Era una visión espantosa, y el agitado joven saltaba de un lado a otro en pijama, retorciéndose las manos sin saber qué hacer. Finalmente fue a la charca del prado de las vacas a sacar un cubo de agua y se lo echó por la cabeza con la idea de calmarla, pero solo sirvió para intensificar la excitación de la anciana, que expiró en menos de una hora.

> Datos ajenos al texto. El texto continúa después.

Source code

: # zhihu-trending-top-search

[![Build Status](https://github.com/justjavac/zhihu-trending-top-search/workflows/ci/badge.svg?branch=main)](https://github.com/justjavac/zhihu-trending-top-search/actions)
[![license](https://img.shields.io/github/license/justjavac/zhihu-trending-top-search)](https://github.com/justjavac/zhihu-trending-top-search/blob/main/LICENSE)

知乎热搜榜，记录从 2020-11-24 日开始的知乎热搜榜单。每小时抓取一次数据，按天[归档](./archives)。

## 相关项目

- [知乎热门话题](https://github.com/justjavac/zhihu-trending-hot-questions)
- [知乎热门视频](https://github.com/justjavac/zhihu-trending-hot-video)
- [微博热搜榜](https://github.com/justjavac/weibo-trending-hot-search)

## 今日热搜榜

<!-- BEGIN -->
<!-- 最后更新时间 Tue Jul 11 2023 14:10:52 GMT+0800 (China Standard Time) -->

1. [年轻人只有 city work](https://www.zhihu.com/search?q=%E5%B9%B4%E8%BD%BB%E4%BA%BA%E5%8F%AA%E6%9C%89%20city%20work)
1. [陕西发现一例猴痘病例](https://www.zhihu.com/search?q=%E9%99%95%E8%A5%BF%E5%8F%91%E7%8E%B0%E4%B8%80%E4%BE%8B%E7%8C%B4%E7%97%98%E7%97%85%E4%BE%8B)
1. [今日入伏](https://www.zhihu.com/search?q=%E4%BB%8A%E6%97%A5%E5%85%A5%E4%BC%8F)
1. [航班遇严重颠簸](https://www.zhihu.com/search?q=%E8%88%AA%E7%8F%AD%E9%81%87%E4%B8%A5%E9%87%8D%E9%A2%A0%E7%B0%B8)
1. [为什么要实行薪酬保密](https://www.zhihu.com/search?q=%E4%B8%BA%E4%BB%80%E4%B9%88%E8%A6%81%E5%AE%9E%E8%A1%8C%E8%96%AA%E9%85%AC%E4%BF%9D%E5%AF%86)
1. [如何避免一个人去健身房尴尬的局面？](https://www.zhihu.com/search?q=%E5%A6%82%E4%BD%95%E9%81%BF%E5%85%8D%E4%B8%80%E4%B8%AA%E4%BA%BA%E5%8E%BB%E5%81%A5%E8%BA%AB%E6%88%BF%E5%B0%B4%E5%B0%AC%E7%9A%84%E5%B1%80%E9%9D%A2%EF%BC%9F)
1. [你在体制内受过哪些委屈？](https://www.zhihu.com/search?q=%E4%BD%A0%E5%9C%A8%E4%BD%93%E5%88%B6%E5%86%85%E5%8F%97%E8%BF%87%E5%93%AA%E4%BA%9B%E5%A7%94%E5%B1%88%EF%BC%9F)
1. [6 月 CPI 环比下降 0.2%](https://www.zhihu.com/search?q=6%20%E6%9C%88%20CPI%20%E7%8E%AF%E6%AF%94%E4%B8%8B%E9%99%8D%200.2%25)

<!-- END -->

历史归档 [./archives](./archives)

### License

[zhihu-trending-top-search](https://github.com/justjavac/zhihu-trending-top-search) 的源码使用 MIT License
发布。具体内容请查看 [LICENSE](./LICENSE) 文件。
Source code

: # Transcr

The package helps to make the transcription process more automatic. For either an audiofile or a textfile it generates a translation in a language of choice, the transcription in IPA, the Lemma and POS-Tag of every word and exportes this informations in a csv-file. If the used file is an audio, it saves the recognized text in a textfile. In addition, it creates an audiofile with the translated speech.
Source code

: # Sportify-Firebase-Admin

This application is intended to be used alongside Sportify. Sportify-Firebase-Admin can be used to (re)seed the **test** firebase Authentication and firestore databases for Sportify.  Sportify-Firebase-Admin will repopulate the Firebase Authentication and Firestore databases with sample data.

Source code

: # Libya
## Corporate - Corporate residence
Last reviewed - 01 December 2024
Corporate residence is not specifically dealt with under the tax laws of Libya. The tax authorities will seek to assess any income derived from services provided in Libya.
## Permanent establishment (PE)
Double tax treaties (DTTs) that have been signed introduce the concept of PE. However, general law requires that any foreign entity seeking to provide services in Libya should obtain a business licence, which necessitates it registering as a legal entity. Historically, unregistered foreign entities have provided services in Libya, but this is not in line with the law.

—Esto es terrible —se dijo el pobre chico, tras pellizcarla varias veces para asegurarse de que estaba muerta—. ¡Y ha sido tan rápido, y así, de repente! Si hace solo unas horas parecía estar estupendamente y hasta se sirvió tres buenos platos de mi último invento, hamburguesas de setas a la diabla, y me dijo que estaba riquísimo...

Después de sollozar con amargura durante varios minutos, pues quería mucho a su tía, se rehízo, la sacó de la casa y la enterró detrás del establo.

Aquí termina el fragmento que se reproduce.